> [Task prompt]: Transcribe each entry so that it matches the original exactly.

(Records supplied Opens)

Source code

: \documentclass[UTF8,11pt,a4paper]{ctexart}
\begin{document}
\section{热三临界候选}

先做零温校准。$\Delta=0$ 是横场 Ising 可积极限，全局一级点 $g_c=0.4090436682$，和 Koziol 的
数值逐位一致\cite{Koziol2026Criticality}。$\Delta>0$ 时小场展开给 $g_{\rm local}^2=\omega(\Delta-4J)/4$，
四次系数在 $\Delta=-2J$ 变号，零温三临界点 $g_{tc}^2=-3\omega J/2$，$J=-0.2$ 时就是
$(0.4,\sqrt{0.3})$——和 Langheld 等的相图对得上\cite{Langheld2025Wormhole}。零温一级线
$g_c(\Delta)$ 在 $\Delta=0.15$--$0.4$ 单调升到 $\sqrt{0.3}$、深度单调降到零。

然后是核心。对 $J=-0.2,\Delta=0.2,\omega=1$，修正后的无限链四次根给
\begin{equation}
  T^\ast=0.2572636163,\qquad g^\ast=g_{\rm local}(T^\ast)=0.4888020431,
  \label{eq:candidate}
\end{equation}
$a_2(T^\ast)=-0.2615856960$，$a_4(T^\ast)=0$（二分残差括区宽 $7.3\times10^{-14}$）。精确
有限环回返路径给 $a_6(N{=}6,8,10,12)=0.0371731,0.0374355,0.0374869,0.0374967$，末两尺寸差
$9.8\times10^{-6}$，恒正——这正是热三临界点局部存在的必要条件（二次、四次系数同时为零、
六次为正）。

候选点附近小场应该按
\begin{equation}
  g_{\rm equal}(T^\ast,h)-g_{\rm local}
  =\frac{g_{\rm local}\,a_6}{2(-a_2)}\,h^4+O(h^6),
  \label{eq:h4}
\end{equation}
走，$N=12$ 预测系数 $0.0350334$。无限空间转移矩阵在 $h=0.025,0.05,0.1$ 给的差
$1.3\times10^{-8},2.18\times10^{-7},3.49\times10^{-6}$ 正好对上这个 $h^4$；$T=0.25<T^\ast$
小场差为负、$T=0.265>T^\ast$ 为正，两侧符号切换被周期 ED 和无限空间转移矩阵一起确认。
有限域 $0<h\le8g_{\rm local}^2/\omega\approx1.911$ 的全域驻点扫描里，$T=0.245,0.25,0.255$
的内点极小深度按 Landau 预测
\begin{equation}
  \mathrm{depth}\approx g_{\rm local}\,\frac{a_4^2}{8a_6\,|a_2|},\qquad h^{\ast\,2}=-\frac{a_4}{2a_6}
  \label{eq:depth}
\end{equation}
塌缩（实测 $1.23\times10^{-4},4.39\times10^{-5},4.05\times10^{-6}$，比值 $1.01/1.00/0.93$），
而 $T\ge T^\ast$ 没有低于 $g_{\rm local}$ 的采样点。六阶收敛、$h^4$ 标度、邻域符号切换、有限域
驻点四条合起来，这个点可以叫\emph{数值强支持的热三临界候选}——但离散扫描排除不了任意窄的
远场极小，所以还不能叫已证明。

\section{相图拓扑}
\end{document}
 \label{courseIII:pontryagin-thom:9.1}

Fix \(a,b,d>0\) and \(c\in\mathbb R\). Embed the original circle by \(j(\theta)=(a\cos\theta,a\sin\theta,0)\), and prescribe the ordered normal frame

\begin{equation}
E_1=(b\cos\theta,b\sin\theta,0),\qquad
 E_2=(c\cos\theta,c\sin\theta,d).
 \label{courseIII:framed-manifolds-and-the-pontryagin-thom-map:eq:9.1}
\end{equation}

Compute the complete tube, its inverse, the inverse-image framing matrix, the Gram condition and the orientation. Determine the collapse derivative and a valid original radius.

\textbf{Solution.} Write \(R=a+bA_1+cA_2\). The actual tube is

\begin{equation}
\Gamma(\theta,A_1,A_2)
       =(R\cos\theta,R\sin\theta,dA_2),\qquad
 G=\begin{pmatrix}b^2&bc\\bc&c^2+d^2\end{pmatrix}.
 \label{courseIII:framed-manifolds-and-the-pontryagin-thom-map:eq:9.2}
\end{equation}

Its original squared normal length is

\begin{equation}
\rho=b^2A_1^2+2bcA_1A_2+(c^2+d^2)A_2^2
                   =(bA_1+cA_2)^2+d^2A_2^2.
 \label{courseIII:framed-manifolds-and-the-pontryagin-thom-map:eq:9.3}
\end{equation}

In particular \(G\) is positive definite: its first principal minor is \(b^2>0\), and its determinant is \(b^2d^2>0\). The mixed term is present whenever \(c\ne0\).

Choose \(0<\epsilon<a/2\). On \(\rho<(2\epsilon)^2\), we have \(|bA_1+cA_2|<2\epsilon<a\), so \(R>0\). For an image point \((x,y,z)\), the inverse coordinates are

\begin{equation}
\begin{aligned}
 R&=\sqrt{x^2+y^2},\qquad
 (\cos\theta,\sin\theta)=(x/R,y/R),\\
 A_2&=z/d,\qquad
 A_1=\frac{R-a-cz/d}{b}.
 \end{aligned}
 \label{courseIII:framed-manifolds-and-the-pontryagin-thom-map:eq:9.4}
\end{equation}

(Records supplied Closes)

> [Solution for this problem]:
Source code

: \documentclass[UTF8,11pt,a4paper]{ctexart}
\begin{document}
\section{热三临界候选}

先做零温校准。$\Delta=0$ 是横场 Ising 可积极限，全局一级点 $g_c=0.4090436682$，和 Koziol 的
数值逐位一致\cite{Koziol2026Criticality}。$\Delta>0$ 时小场展开给 $g_{\rm local}^2=\omega(\Delta-4J)/4$，
四次系数在 $\Delta=-2J$ 变号，零温三临界点 $g_{tc}^2=-3\omega J/2$，$J=-0.2$ 时就是
$(0.4,\sqrt{0.3})$——和 Langheld 等的相图对得上\cite{Langheld2025Wormhole}。零温一级线
$g_c(\Delta)$ 在 $\Delta=0.15$--$0.4$ 单调升到 $\sqrt{0.3}$、深度单调降到零。

然后是核心。对 $J=-0.2,\Delta=0.2,\omega=1$，修正后的无限链四次根给
\begin{equation}
  T^\ast=0.2572636163,\qquad g^\ast=g_{\rm local}(T^\ast)=0.4888020431,
  \label{eq:candidate}
\end{equation}
$a_2(T^\ast)=-0.2615856960$，$a_4(T^\ast)=0$（二分残差括区宽 $7.3\times10^{-14}$）。精确
有限环回返路径给 $a_6(N{=}6,8,10,12)=0.0371731,0.0374355,0.0374869,0.0374967$，末两尺寸差
$9.8\times10^{-6}$，恒正——这正是热三临界点局部存在的必要条件（二次、四次系数同时为零、
六次为正）。

候选点附近小场应该按
\begin{equation}
  g_{\rm equal}(T^\ast,h)-g_{\rm local}
  =\frac{g_{\rm local}\,a_6}{2(-a_2)}\,h^4+O(h^6),
  \label{eq:h4}
\end{equation}
走，$N=12$ 预测系数 $0.0350334$。无限空间转移矩阵在 $h=0.025,0.05,0.1$ 给的差
$1.3\times10^{-8},2.18\times10^{-7},3.49\times10^{-6}$ 正好对上这个 $h^4$；$T=0.25<T^\ast$
小场差为负、$T=0.265>T^\ast$ 为正，两侧符号切换被周期 ED 和无限空间转移矩阵一起确认。
有限域 $0<h\le8g_{\rm local}^2/\omega\approx1.911$ 的全域驻点扫描里，$T=0.245,0.25,0.255$
的内点极小深度按 Landau 预测
\begin{equation}
  \mathrm{depth}\approx g_{\rm local}\,\frac{a_4^2}{8a_6\,|a_2|},\qquad h^{\ast\,2}=-\frac{a_4}{2a_6}
  \label{eq:depth}
\end{equation}
塌缩（实测 $1.23\times10^{-4},4.39\times10^{-5},4.05\times10^{-6}$，比值 $1.01/1.00/0.93$），
而 $T\ge T^\ast$ 没有低于 $g_{\rm local}$ 的采样点。六阶收敛、$h^4$ 标度、邻域符号切换、有限域
驻点四条合起来，这个点可以叫\emph{数值强支持的热三临界候选}——但离散扫描排除不了任意窄的
远场极小，所以还不能叫已证明。

\section{相图拓扑}
\end{document}
 \label{courseIII:pontryagin-thom:9.1}

Fix \(a,b,d>0\) and \(c\in\mathbb R\). Embed the original circle by \(j(\theta)=(a\cos\theta,a\sin\theta,0)\), and prescribe the ordered normal frame

\begin{equation}
E_1=(b\cos\theta,b\sin\theta,0),\qquad
 E_2=(c\cos\theta,c\sin\theta,d).
 \label{courseIII:framed-manifolds-and-the-pontryagin-thom-map:eq:9.1}
\end{equation}

Compute the complete tube, its inverse, the inverse-image framing matrix, the Gram condition and the orientation. Determine the collapse derivative and a valid original radius.

\textbf{Solution.} Write \(R=a+bA_1+cA_2\). The actual tube is

\begin{equation}
\Gamma(\theta,A_1,A_2)
       =(R\cos\theta,R\sin\theta,dA_2),\qquad
 G=\begin{pmatrix}b^2&bc\\bc&c^2+d^2\end{pmatrix}.
 \label{courseIII:framed-manifolds-and-the-pontryagin-thom-map:eq:9.2}
\end{equation}

Its original squared normal length is

\begin{equation}
\rho=b^2A_1^2+2bcA_1A_2+(c^2+d^2)A_2^2
                   =(bA_1+cA_2)^2+d^2A_2^2.
 \label{courseIII:framed-manifolds-and-the-pontryagin-thom-map:eq:9.3}
\end{equation}

In particular \(G\) is positive definite: its first principal minor is \(b^2>0\), and its determinant is \(b^2d^2>0\). The mixed term is present whenever \(c\ne0\).

Choose \(0<\epsilon<a/2\). On \(\rho<(2\epsilon)^2\), we have \(|bA_1+cA_2|<2\epsilon<a\), so \(R>0\). For an image point \((x,y,z)\), the inverse coordinates are

\begin{equation}
\begin{aligned}
 R&=\sqrt{x^2+y^2},\qquad
 (\cos\theta,\sin\theta)=(x/R,y/R),\\
 A_2&=z/d,\qquad
 A_1=\frac{R-a-cz/d}{b}.
 \end{aligned}
 \label{courseIII:framed-manifolds-and-the-pontryagin-thom-map:eq:9.4}
\end{equation}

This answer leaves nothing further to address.